La Polizia di Stato ha identificato ed emesso il Foglio di Via Obbligatorio nei confronti di un uomo e una donna, entrambi di 64 anni e originari della Sicilia, ritenuti presunti autori delle cosiddette “truffe dello specchietto”.
Il personale del Commissariato Borgo, a seguito di ripetute segnalazioni, era da alcuni giorni sulle tracce di un furgone Mercedes argento con a bordo la coppia, abitualmente dedita a truffe e segnalata aggirarsi nel centro città.
I poliziotti hanno intercettato il mezzo sul raccordo “Taranto Croce”, mentre stava per immettersi sulla SS106. Dopo un breve inseguimento, il conducente è stato fermato nei pressi di una stazione di servizio.
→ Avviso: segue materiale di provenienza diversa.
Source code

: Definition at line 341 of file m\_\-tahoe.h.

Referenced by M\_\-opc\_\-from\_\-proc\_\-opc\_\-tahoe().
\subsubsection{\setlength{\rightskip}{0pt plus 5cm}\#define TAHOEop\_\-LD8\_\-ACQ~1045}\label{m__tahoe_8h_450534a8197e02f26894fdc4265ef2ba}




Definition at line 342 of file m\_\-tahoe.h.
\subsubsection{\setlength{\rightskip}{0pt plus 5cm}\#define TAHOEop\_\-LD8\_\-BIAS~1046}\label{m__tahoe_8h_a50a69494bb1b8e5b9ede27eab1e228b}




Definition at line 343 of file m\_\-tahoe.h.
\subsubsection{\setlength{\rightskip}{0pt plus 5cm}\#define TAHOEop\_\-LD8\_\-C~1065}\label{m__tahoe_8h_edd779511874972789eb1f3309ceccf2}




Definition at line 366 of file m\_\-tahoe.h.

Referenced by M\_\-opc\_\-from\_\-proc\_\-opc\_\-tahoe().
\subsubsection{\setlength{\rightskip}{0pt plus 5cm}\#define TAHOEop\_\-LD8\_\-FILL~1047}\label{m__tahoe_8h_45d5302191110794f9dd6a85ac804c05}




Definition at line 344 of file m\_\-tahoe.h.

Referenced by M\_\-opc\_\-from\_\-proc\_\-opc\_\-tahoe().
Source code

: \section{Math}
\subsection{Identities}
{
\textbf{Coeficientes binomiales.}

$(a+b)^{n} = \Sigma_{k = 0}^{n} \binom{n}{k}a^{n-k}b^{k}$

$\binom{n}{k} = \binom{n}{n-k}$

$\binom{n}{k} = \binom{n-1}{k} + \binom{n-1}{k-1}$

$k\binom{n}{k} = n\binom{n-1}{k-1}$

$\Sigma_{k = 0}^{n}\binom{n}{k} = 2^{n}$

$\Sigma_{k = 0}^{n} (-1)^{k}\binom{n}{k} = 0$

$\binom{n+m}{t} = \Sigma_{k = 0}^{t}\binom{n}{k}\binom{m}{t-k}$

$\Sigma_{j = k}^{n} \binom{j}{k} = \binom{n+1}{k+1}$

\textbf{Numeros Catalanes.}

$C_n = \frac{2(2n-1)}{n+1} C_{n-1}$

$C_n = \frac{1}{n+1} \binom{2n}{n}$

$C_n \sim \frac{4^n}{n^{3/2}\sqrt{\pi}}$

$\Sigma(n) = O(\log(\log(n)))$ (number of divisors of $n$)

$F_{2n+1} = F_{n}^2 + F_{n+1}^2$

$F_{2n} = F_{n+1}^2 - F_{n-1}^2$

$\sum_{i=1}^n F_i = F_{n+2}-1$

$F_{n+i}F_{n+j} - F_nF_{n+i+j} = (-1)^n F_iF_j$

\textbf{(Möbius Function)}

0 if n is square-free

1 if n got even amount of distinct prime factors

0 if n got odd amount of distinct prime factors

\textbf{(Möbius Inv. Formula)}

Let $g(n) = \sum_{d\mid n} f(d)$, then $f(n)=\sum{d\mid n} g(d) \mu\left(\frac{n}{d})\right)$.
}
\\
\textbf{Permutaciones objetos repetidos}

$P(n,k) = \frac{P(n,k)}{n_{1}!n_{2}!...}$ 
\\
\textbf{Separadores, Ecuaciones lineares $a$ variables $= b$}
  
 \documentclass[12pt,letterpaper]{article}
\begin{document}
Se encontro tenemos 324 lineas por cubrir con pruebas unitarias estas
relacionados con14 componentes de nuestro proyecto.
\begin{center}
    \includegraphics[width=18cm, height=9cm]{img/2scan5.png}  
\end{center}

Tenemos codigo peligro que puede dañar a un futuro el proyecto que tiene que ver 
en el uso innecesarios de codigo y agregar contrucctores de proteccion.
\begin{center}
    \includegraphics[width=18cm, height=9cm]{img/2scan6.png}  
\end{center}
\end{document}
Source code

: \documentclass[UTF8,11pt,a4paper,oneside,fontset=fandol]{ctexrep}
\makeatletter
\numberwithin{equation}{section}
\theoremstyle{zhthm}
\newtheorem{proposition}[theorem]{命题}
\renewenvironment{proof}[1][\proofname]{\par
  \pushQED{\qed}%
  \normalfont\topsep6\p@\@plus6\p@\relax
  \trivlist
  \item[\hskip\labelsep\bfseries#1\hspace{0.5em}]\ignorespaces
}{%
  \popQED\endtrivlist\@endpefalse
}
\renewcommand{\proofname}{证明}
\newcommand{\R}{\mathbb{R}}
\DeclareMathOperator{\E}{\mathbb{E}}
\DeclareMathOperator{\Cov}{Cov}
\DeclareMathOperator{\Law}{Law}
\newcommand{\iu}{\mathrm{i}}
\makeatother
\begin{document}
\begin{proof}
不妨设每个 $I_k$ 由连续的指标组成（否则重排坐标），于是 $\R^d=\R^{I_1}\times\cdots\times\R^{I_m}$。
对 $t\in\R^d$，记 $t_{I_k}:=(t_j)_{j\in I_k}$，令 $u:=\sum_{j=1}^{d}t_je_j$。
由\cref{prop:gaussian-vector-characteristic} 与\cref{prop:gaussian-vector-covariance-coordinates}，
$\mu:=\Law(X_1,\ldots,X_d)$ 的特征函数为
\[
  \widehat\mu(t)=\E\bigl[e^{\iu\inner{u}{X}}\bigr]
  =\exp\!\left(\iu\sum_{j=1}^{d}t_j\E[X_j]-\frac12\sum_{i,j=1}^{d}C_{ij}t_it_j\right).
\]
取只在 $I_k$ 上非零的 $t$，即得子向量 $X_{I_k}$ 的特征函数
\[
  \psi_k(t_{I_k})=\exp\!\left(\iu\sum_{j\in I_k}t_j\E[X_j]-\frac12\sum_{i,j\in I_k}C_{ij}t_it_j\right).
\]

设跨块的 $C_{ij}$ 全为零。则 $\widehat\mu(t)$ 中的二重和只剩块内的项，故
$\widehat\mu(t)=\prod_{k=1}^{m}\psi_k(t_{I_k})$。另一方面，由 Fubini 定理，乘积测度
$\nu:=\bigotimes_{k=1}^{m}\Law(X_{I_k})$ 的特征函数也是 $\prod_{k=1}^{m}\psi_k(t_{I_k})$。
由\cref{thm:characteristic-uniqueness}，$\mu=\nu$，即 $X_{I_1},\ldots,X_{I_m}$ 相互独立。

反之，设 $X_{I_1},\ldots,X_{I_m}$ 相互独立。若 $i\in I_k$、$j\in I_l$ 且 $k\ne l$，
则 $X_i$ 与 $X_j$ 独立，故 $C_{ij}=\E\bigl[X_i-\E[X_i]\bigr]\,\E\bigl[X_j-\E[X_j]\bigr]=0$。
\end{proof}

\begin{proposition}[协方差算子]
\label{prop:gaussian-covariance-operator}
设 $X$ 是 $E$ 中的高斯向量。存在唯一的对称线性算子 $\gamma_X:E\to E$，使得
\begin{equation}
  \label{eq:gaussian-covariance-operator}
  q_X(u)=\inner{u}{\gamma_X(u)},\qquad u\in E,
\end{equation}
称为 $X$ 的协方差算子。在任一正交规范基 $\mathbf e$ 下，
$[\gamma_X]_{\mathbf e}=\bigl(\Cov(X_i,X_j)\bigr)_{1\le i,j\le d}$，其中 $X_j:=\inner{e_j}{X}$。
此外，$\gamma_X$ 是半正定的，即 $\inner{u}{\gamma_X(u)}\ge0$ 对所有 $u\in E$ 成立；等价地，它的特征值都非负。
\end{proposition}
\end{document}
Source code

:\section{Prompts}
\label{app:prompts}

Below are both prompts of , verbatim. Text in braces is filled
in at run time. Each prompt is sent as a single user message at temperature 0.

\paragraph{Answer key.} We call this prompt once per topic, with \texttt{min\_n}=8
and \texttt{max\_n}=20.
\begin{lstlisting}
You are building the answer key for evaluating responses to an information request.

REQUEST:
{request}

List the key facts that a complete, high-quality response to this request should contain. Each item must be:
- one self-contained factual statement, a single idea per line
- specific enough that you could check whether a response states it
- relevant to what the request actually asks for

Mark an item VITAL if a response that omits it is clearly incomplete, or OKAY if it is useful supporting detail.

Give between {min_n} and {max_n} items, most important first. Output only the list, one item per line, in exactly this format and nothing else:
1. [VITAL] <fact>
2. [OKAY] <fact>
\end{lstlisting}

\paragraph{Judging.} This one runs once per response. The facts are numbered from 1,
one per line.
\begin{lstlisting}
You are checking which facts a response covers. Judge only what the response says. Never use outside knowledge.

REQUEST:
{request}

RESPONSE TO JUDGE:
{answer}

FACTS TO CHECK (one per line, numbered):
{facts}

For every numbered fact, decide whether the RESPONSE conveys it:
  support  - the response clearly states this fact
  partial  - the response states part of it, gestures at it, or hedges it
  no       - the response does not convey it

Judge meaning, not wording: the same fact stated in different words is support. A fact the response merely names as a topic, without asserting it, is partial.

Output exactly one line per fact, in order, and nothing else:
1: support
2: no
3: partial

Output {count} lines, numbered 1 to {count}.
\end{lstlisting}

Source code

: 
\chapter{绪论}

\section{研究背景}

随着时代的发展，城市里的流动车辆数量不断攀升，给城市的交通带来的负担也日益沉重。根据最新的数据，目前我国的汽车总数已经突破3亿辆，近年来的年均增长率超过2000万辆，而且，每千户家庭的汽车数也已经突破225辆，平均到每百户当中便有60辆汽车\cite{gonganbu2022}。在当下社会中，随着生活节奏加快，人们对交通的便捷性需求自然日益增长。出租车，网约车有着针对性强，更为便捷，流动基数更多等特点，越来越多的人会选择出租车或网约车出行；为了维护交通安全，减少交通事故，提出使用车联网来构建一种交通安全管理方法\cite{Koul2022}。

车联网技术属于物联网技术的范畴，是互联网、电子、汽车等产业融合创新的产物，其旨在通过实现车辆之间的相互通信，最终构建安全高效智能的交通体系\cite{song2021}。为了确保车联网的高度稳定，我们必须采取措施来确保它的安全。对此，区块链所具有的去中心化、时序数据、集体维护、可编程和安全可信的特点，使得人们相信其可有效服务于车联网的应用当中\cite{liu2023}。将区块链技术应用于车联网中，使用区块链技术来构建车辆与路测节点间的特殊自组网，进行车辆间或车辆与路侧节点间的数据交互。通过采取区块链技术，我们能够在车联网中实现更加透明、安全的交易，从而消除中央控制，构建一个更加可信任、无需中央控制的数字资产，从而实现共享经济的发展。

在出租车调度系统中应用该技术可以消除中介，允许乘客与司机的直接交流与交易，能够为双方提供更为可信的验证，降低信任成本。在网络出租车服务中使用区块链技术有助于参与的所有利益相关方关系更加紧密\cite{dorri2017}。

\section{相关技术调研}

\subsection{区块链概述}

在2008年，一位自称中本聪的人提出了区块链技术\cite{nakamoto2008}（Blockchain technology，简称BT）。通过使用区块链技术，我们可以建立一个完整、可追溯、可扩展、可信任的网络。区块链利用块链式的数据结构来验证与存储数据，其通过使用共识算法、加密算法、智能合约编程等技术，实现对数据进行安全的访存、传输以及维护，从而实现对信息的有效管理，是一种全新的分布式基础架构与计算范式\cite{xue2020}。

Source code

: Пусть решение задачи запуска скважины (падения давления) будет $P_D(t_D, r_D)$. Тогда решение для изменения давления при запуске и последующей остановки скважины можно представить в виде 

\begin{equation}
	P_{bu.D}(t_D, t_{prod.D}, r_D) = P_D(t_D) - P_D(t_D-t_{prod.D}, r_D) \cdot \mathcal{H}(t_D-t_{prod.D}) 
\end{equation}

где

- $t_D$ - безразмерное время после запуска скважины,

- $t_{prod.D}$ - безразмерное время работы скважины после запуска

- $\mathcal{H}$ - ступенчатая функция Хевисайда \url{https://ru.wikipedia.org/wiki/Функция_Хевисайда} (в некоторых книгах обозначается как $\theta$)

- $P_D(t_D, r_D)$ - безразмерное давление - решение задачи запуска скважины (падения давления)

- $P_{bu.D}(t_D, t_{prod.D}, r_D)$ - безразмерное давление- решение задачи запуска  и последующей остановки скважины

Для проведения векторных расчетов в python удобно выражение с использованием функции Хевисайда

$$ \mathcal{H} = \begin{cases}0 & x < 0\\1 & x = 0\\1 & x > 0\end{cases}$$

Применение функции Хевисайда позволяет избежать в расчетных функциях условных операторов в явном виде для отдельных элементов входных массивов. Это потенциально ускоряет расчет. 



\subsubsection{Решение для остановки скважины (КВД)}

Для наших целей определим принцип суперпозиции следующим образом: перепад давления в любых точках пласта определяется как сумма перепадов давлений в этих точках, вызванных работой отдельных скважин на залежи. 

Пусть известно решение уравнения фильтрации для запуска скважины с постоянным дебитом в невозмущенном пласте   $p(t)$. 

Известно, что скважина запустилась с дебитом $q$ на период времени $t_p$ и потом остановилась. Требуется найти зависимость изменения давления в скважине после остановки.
La coppia non ha saputo fornire spiegazioni convincenti circa la loro presenza a Taranto e non ha indicato alcuna residenza temporanea in zona.
Gli ulteriori accertamenti, effettuati con l’ausilio delle Banche Dati delle Forze dell’Ordine, hanno evidenziato i numerosi precedenti penali di entrambi, tra cui truffa aggravata, furto, rapina, ricettazione e i numerosi Fogli di Via Obbligatori emessi da altre Questure italiane.
I due sono stati accompagnati negli uffici di via Palatucci per tutti gli accertamenti di rito. Considerata la loro pericolosità sociale e i precedenti penali, il Commissariato ha richiesto il Foglio di Via anche dal Comune di Taranto.
Al termine delle verifiche, la Divisione Anticrimine ha notificato ai due il provvedimento che impone il divieto di ritorno nel capoluogo jonico per tre anni, intimando loro di lasciare il territorio entro le 48 ore previste.